## ACTIVITY
Starting at the line that holds "- [Game Examples](./examples)" and stopping at the line that holds "HYTOPIA gives developers", restate the records below word for word, with both of those lines included.

[Saved data entries]
+--
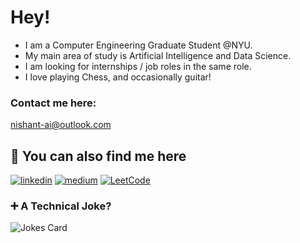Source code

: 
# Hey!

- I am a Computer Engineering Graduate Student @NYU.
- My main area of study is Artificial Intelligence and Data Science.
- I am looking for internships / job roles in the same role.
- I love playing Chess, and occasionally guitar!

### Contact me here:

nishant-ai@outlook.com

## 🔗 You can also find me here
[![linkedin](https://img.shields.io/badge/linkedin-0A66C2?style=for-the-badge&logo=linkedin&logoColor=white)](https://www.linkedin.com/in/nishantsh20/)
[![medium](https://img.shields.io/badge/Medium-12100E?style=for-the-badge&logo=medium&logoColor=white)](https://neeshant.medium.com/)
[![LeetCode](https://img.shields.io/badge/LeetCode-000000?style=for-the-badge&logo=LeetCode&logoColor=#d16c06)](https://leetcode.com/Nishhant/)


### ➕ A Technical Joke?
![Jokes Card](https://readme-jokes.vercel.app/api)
+--
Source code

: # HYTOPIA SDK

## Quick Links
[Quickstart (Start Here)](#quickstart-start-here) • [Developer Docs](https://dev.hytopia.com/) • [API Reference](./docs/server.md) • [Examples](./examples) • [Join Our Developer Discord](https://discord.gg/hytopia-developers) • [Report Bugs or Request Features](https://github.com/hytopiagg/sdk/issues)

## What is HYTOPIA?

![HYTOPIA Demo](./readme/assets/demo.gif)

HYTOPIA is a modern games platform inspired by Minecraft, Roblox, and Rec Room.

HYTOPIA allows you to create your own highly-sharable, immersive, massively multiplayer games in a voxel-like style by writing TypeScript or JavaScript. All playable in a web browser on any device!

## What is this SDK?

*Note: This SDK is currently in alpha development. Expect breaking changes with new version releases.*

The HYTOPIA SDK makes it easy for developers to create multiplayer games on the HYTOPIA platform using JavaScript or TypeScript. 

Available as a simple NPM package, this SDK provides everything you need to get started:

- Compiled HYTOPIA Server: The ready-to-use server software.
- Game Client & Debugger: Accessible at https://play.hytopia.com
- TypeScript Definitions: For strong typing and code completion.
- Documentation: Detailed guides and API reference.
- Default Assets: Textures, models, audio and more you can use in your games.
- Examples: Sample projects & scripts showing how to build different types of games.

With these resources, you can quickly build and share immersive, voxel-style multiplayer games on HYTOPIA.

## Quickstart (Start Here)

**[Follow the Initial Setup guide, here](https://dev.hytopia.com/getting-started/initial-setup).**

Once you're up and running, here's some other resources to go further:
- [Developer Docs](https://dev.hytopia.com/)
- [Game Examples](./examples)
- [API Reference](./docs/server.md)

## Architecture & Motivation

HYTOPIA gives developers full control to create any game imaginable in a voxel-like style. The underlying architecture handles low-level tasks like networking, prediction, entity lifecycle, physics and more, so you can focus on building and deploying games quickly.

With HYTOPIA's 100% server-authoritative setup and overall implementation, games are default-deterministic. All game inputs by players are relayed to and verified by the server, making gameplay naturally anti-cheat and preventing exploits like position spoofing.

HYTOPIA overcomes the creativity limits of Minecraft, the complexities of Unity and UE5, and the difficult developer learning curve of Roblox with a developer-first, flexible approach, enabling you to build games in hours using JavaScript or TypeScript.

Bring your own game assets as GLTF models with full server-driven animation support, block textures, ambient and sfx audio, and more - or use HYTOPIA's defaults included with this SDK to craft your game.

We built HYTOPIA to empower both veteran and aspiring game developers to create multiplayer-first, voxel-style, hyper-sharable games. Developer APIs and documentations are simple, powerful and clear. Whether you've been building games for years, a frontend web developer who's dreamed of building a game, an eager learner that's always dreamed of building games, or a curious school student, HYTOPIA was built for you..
+--
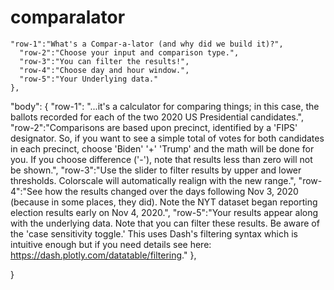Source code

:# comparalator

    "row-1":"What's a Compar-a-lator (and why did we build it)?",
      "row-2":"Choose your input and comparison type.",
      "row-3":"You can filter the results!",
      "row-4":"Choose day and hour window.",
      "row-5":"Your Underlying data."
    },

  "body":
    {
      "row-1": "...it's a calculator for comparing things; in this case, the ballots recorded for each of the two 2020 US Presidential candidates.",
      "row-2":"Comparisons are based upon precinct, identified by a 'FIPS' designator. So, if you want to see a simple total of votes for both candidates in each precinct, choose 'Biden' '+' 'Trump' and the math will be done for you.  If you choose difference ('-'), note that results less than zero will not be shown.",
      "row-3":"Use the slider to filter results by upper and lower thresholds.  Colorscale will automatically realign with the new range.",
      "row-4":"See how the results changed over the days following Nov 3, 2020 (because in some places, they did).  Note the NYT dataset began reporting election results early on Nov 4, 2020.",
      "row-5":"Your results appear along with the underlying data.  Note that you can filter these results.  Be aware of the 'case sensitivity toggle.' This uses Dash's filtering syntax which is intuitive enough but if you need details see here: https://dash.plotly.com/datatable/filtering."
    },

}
+--
## WRITTEN RESPONSE
- [Game Examples](./examples)
- [API Reference](./docs/server.md)

## Architecture & Motivation

HYTOPIA gives developers full control to create any game imaginable in a voxel-like style. The underlying architecture handles low-level tasks like networking, prediction, entity lifecycle, physics and more, so you can focus on building and deploying games quickly.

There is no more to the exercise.